Countless numbers of species become extinct every year
The Times
12 May 1992
Michael McCarthy
Up to 8 per cent of all species are becoming extinct every year, according to the largest encyclopaedia of the world's creatures, to be published by the Cambridge-based World Conservation Monitoring Centre.
The encyclopaedia, Global Biodiversity, will be launched in London this month to coincide with the expected conclusion in Nairobi of negotiations for a world treaty on the preservation of all living things. The negotiations have been boosted by the global warming treaty agreed in New York at the weekend.
The total number of species in the world is estimated at anything from 10 to 80 million, according to Robin Pellew, director of the centre. About 1.4 million animals, birds, fish, plants, insects and other living things have been named in the encyclopaedia.
Most of the remainder are the millions of beetles and other insects living in the canopy of the tropical rainforest which have not been classified and which Dr Pellew expects to suffer most of the predicted extinctions. Global Biodiversity lists the 464 mammals, birds, insects, fish, reptiles and other fauna known to have become extinct since 1600. They include the great auk, the flightless seabird which bred in the Scottish islands and was last recorded in Iceland in 1844, the Falkland Islands wolf (1976), the quagga, a South African relative of the zebra (1883) and the Caribbean monk seal (1962).
The list excludes the dodo, which disappeared before 1600. Dr Pellew said that many of the birds which have been lost belonged to particular islands and were wiped out when non-native intruders, such as rats or cats, were introduced. Dr Pellew criticised the current form of the biodiversity treaty, which some conservationists feel is less concerned with protecting life than with the fears of developing countries that genetic engineering companies will exploit them by seeking rainforest plants as sources of anti-cancer drugs or new crop strains.
Although all signatories will commit themselves to drawing up conservation strategies and establishing protected areas for wildlife, developing countries are more interested in the treaty's provisions for protecting their financial rights. A pharmaceutical company will no longer be able to send an expedition into the Brazilian rainforest and find a plant that produces a billion-dollar wonder drug without sharing its profits with the Brazilians.

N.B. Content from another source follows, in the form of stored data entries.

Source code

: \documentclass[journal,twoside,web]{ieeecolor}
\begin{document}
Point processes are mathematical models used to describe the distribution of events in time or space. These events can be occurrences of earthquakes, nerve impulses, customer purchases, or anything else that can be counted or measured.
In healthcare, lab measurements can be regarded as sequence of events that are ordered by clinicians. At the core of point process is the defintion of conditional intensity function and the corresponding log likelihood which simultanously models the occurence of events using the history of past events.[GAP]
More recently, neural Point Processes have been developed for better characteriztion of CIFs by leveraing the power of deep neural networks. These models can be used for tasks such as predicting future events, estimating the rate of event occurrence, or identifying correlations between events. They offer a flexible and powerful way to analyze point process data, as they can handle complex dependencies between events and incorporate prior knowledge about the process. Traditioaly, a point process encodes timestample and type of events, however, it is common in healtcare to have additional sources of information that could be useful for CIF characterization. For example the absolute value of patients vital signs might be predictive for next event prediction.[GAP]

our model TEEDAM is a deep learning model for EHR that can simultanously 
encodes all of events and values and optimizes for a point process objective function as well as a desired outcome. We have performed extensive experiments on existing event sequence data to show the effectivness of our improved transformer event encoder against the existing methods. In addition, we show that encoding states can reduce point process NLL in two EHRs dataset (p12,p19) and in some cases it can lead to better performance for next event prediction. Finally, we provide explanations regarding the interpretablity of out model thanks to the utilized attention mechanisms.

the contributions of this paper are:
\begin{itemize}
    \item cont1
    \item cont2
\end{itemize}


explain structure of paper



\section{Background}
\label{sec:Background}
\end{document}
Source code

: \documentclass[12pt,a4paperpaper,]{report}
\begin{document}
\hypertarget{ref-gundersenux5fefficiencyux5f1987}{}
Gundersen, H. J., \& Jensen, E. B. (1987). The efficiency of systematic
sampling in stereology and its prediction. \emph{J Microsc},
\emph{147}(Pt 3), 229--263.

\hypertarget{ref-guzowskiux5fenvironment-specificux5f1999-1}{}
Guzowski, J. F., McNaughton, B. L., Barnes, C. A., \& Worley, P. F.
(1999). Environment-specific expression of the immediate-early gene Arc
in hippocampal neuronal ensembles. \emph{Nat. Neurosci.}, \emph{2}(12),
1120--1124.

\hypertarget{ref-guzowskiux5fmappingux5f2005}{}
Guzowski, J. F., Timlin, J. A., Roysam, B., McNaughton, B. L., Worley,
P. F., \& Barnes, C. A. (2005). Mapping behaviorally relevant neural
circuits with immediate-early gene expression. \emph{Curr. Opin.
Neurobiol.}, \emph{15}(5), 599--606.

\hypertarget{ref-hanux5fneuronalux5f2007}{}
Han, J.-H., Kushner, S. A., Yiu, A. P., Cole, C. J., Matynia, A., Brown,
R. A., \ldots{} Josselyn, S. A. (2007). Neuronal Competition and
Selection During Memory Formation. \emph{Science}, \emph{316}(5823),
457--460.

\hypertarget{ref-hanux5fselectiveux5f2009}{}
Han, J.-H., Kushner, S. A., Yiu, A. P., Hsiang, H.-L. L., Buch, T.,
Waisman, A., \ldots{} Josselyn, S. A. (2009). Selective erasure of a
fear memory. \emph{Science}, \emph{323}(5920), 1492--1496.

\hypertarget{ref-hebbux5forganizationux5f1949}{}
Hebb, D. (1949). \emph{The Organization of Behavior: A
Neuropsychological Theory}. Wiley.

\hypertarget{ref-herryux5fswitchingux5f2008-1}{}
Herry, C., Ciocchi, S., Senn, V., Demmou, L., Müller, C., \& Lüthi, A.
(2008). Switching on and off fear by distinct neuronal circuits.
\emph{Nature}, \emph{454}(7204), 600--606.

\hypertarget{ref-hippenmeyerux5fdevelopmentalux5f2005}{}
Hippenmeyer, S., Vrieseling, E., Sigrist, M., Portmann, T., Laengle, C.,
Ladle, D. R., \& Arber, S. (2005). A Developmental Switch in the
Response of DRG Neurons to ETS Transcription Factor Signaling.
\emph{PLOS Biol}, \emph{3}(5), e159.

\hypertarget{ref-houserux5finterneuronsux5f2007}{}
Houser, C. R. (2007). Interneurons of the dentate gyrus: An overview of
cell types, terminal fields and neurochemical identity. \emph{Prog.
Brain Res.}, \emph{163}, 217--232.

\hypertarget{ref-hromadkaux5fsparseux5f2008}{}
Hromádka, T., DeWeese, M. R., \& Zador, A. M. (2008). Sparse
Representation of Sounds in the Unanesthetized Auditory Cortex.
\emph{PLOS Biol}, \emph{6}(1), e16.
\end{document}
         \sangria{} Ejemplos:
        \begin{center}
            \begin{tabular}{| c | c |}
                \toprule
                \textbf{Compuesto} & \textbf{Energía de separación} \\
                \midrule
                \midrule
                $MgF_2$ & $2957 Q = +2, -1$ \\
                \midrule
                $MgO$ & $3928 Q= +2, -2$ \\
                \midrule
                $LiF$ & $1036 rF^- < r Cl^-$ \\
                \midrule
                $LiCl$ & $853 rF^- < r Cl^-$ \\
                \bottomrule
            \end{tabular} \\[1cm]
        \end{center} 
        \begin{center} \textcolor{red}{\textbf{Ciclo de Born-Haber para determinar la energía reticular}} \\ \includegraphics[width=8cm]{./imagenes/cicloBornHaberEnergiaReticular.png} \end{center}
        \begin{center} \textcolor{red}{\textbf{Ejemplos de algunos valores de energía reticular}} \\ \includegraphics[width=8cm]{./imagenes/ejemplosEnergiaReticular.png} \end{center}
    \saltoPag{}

Fear of exploitation has prompted developing countries to suggest that the treaty should name threatened areas and individual species such as the panda. But John Taylor, head of policy research for the Royal Society for the Protection of Birds, believes this would be perceived as "eco-imperialism".
Simon Lyster, of the World Wide Fund for Nature, said that the idea of global lists was not popular because it made it easy to measure how much countries honoured their commitments. "If you just put the panda, the tiger, the elephant and the jaguar on a list, you could measure progress in a large part of Asia, Africa and South America," he said.
Although the global lists proposal is likely to fail, Dr Lyster said that the biodiversity convention would still represent a big step forward. "If we get it, it will be the first simple, legally binding commitment of all countries to conserve all their living things."
The negotiations, which last from today until the middle of next week, will be considerably eased by the developing countries' acceptance of the World Bank's global environment section as the funding mechanism for the climate treaty. It is virtually certain to play the same role for the biodiversity convention.